La población en general se sacudió. Entre el 7 y el 19 de septiembre de 2017 hubo devastaciones en las ciudades, sus clases medias y el proletariado precario (“la gente de a pie”, como les gusta decir a los columnistas porque han de ir en carro), así como en pueblos y comunidades indígenas y campesinas del macizo central y el sur hasta la costa pacífica. La vida cambió, los que no dan muestra de haber cambiado son los poderes.

La paradójica miseria o pobreza del México rural, y en ello una franja determinante de pueblos originarios, no se debe a la “dispersión” ni al “atraso”, sino a la forma en que el Estado y las fuerzas del mercado invaden y maltratan sus territorios. Al racismo y la discriminación reinantes, al erróneo camino económico elegido por los gobernantes, al descontrol criminal en casi todo el país. Se trata de un proceso de degradación nacional que lleva rato y parece intencionado. Lo que “importa” es la rentabilidad inmediata de cada palmo de la tierra, nunca el medio ambiente ni las gentes que viven, cultivan ese suelo y resisten al abandono.

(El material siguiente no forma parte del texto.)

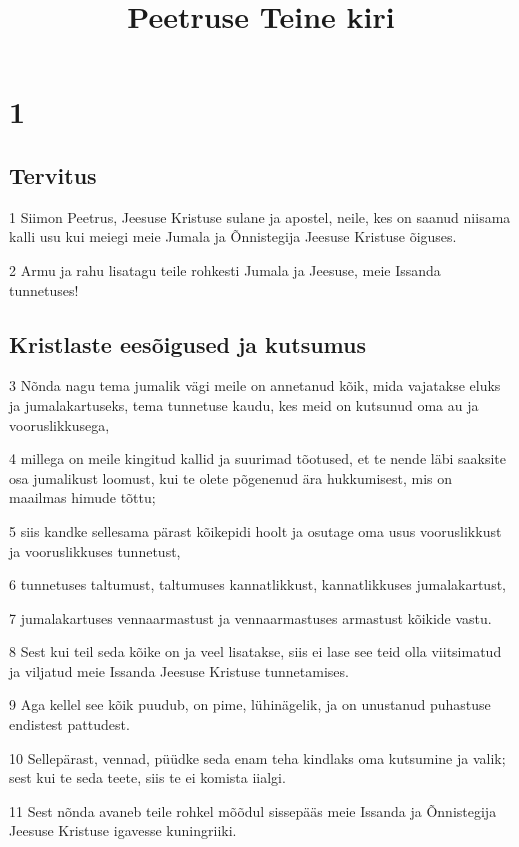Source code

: 

\title{Peetruse Teine kiri}

\chapter{1}

\section*{Tervitus}

\par 1 Siimon Peetrus, Jeesuse Kristuse sulane ja apostel, neile, kes on saanud niisama kalli usu kui meiegi meie Jumala ja Õnnistegija Jeesuse Kristuse õiguses.
\par 2 Armu ja rahu lisatagu teile rohkesti Jumala ja Jeesuse, meie Issanda tunnetuses!

\section*{Kristlaste eesõigused ja kutsumus}

\par 3 Nõnda nagu tema jumalik vägi meile on annetanud kõik, mida vajatakse eluks ja jumalakartuseks, tema tunnetuse kaudu, kes meid on kutsunud oma au ja vooruslikkusega,
\par 4 millega on meile kingitud kallid ja suurimad tõotused, et te nende läbi saaksite osa jumalikust loomust, kui te olete põgenenud ära hukkumisest, mis on maailmas himude tõttu;
\par 5 siis kandke sellesama pärast kõikepidi hoolt ja osutage oma usus vooruslikkust ja vooruslikkuses tunnetust,
\par 6 tunnetuses taltumust, taltumuses kannatlikkust, kannatlikkuses jumalakartust,
\par 7 jumalakartuses vennaarmastust ja vennaarmastuses armastust kõikide vastu.
\par 8 Sest kui teil seda kõike on ja veel lisatakse, siis ei lase see teid olla viitsimatud ja viljatud meie Issanda Jeesuse Kristuse tunnetamises.
\par 9 Aga kellel see kõik puudub, on pime, lühinägelik, ja on unustanud puhastuse endistest pattudest.
\par 10 Sellepärast, vennad, püüdke seda enam teha kindlaks oma kutsumine ja valik; sest kui te seda teete, siis te ei komista iialgi.
\par 11 Sest nõnda avaneb teile rohkel mõõdul sissepääs meie Issanda ja Õnnistegija Jeesuse Kristuse igavesse kuningriiki.

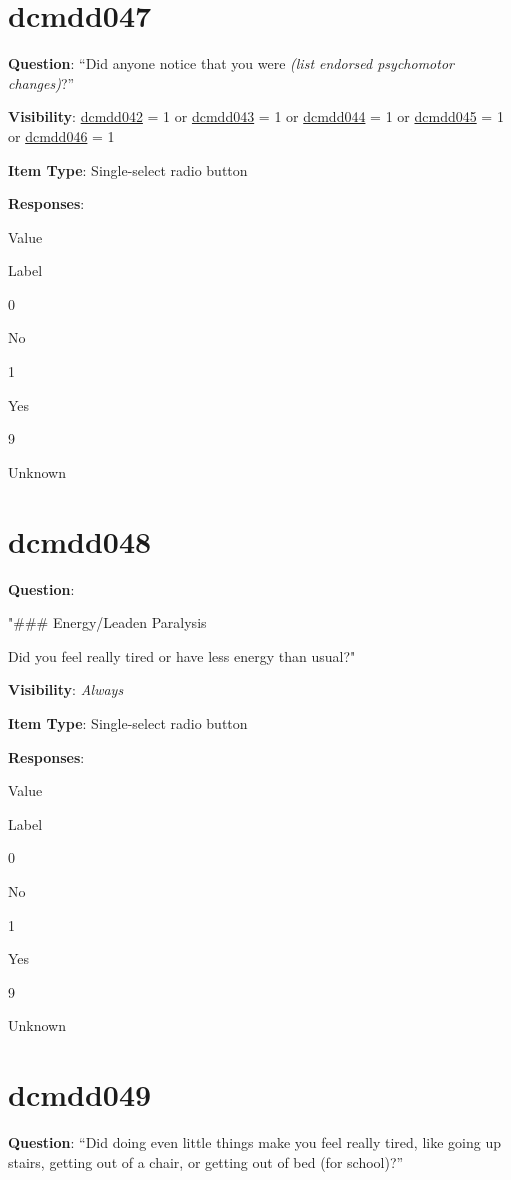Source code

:\documentclass[
]{book}
\begin{document}
\hypertarget{dcmdd047}{%
\section{dcmdd047}\label{dcmdd047}}

\textbf{Question}: ``Did anyone notice that you were \emph{(list endorsed psychomotor changes)}?''

\textbf{Visibility}: \protect\hyperlink{dcmdd042}{dcmdd042} = 1 or \protect\hyperlink{dcmdd043}{dcmdd043} = 1 or \protect\hyperlink{dcmdd044}{dcmdd044} = 1 or \protect\hyperlink{dcmdd045}{dcmdd045} = 1 or \protect\hyperlink{dcmdd046}{dcmdd046} = 1

\textbf{Item Type}: Single-select radio button

\textbf{Responses}:

Value

Label

0

No

1

Yes

9

Unknown

\hypertarget{dcmdd048}{%
\section{dcmdd048}\label{dcmdd048}}

\textbf{Question}:

"\#\#\# Energy/Leaden Paralysis

Did you feel really tired or have less energy than usual?"

\textbf{Visibility}: \emph{Always}

\textbf{Item Type}: Single-select radio button

\textbf{Responses}:

Value

Label

0

No

1

Yes

9

Unknown

\hypertarget{dcmdd049}{%
\section{dcmdd049}\label{dcmdd049}}

\textbf{Question}: ``Did doing even little things make you feel really tired, like going up stairs, getting out of a chair, or getting out of bed (for school)?''
\end{document}
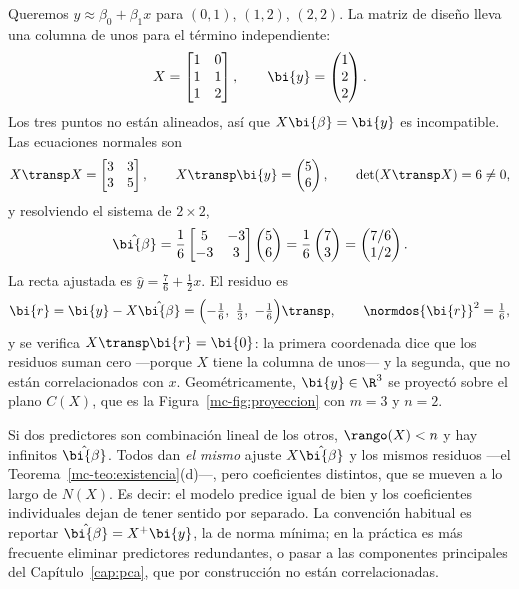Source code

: \begin{example}\label{mc-ej:recta}
Queremos $y\approx\beta_0+\beta_1x$ para $(0,1)$, $(1,2)$, $(2,2)$. La matriz
de diseño lleva una columna de unos para el término independiente:
\[
X=\begin{bmatrix}1&0\\ 1&1\\ 1&2\end{bmatrix},
\qquad
\bi{y}=\begin{pmatrix}1\\ 2\\ 2\end{pmatrix}.
\]
Los tres puntos no están alineados, así que $X\bi{\beta}=\bi{y}$ es
incompatible. Las ecuaciones normales son
\[
X\transp X=\begin{bmatrix}3&3\\ 3&5\end{bmatrix},
\qquad
X\transp\bi{y}=\begin{pmatrix}5\\ 6\end{pmatrix},
\qquad
\det(X\transp X)=6\ne0 ,
\]
y resolviendo el sistema de $2\times2$,
\[
\hat{\bi{\beta}}=\frac16\begin{bmatrix}5&-3\\ -3&3\end{bmatrix}
\begin{pmatrix}5\\ 6\end{pmatrix}
=\frac16\begin{pmatrix}7\\ 3\end{pmatrix}
=\begin{pmatrix}7/6\\ 1/2\end{pmatrix}.
\]
La recta ajustada es $\hat y=\tfrac76+\tfrac12x$. El residuo es
\[
\bi{r}=\bi{y}-X\hat{\bi{\beta}}
=\Bigl(-\tfrac16,\ \tfrac13,\ -\tfrac16\Bigr)\transp ,
\qquad \normdos{\bi{r}}^2=\tfrac16 ,
\]
y se verifica $X\transp\bi{r}=\bi{0}$: la primera coordenada dice que los
residuos suman cero ---porque $X$ tiene la columna de unos--- y la segunda,
que no están correlacionados con $x$. Geométricamente, $\bi{y}\in\R^3$ se
proyectó sobre el plano $C(X)$, que es la Figura~\ref{mc-fig:proyeccion} con
$m=3$ y $n=2$.
\end{example}

\begin{remark}[Colinealidad]\label{mc-obs:colinealidad}
Si dos predictores son combinación lineal de los otros, $\rango(X)<n$ y hay
infinitos $\hat{\bi{\beta}}$. Todos dan \emph{el mismo} ajuste
$X\hat{\bi{\beta}}$ y los mismos residuos ---el
Teorema~\ref{mc-teo:existencia}(d)---, pero coeficientes distintos, que se
mueven a lo largo de $N(X)$. Es decir: el modelo predice igual de bien y los
coeficientes individuales dejan de tener sentido por separado. La convención
habitual es reportar $\hat{\bi{\beta}}=X^{+}\bi{y}$, la de norma mínima; en la
práctica es más frecuente eliminar predictores redundantes, o pasar a las
componentes principales del Capítulo~\ref{cap:pca}, que por construcción no
están correlacionadas.
\end{remark}

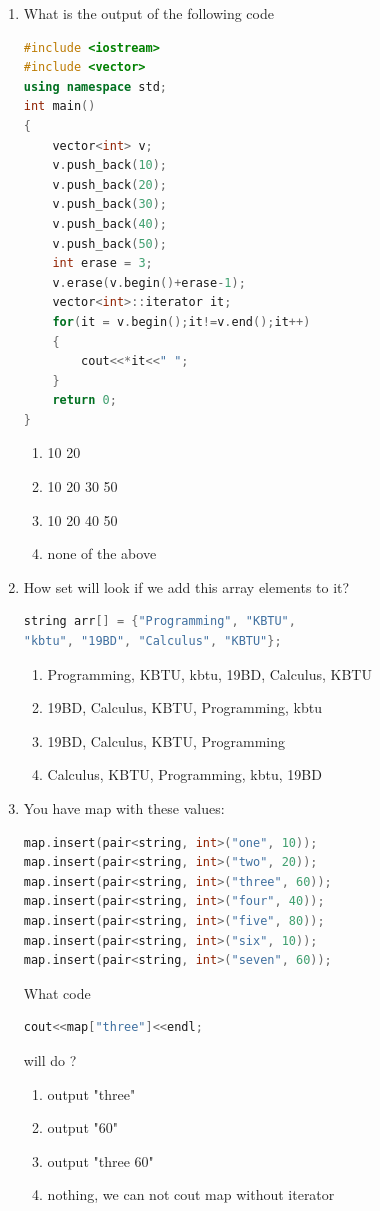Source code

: \documentclass[10pt]{article}
\begin{document}
\begin{enumerate}
\item What is the output of the following code
\begin{lstlisting}[language=C++]
#include <iostream>
#include <vector>
using namespace std;
int main()
{
    vector<int> v;
    v.push_back(10);
    v.push_back(20);
    v.push_back(30);
    v.push_back(40);
    v.push_back(50);
    int erase = 3;
    v.erase(v.begin()+erase-1);
    vector<int>::iterator it;
    for(it = v.begin();it!=v.end();it++)
    {
        cout<<*it<<" ";
    }
    return 0;
}
\end{lstlisting}
\begin{multicols}{4}
\begin{enumerate}
    \item 10 20
    \item 10 20 30 50
    \item 10 20 40 50
    \item none of the above
\end{enumerate}
\end{multicols}






\item How set will look if we add this array elements to it? 
\begin{lstlisting}[language=C++]
string arr[] = {"Programming", "KBTU", 
"kbtu", "19BD", "Calculus", "KBTU"};
\end{lstlisting}
\begin{enumerate}
    \item Programming, KBTU, kbtu, 19BD, Calculus, KBTU
    \item 19BD, Calculus, KBTU, Programming, kbtu
    \item 19BD, Calculus, KBTU, Programming
    \item Calculus, KBTU, Programming, kbtu, 19BD
\end{enumerate}





\item You have map with these values:
\begin{lstlisting}[language=C++]
map.insert(pair<string, int>("one", 10));
map.insert(pair<string, int>("two", 20));
map.insert(pair<string, int>("three", 60));
map.insert(pair<string, int>("four", 40));
map.insert(pair<string, int>("five", 80));
map.insert(pair<string, int>("six", 10));
map.insert(pair<string, int>("seven", 60));
\end{lstlisting}
What code
\begin{lstlisting}[language=C++]
cout<<map["three"]<<endl; 
\end{lstlisting}
will do ?
\begin{enumerate}
    \item output "three"
    \item output "60"
    \item output "three 60"
    \item nothing, we can not cout map without iterator
\end{enumerate}




\end{enumerate}
\end{document}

Envidia, codicia, abuso legal y no legal, despojo de la tierra, expulsión de los que siembran y cuidan la piel del mundo. Ante los desastres que se suceden, vemos el espectáculo del reparto de un dinero que terminará en manos de los socios del gobierno, cual tiendas de raya recargadas: te doy tu tarjeta o tu bono, y lo usas para pagar a las constructoras. Ya se ven venir casas de ladrillo blanco, mezcla, diseños como de zoológico. Negocio y degradación que orillan al abandono de un estilo de vida de los pueblos, capaz de construirse y reconstruirse las veces que haga falta y vivir con dignidad.

Sería retórico decir que los mexicanos “despertaron” con los temblores y la desgracia. Estamos despiertos, descontentos y en peligro desde hace rato, lo cual no ha bastado para romper las cadenas de la dependencia clientelar con el Estado y las corporaciones que lo acuerpan; no dan paso sin huarache, y cada paso consiste en abrir paso al progreso y el desarrollo integracionista y etnocida. La globalización irresponsable nos arrebata un palmo, luego diez y más de los territorios físicos y mentales de los pueblos mexicanos. No podemos permitir que el Estado autoritario y corrompido, ni los capitales corporativos que especulan con nuestras vidas, sean los ganadores en esta hora de derrumbes. Es tiempo de que los desplazados sean ellos.

Sólo la organización sustentable, la autonomía comunitaria y el gobierno propio a escala local y regional resisten el embate de huracanes, temblores, partidos políticos y buldózeres que hacen gordo el caldo a la guerra que fuerzas oscuras sostienen de muchas maneras contra el pueblo mexicano.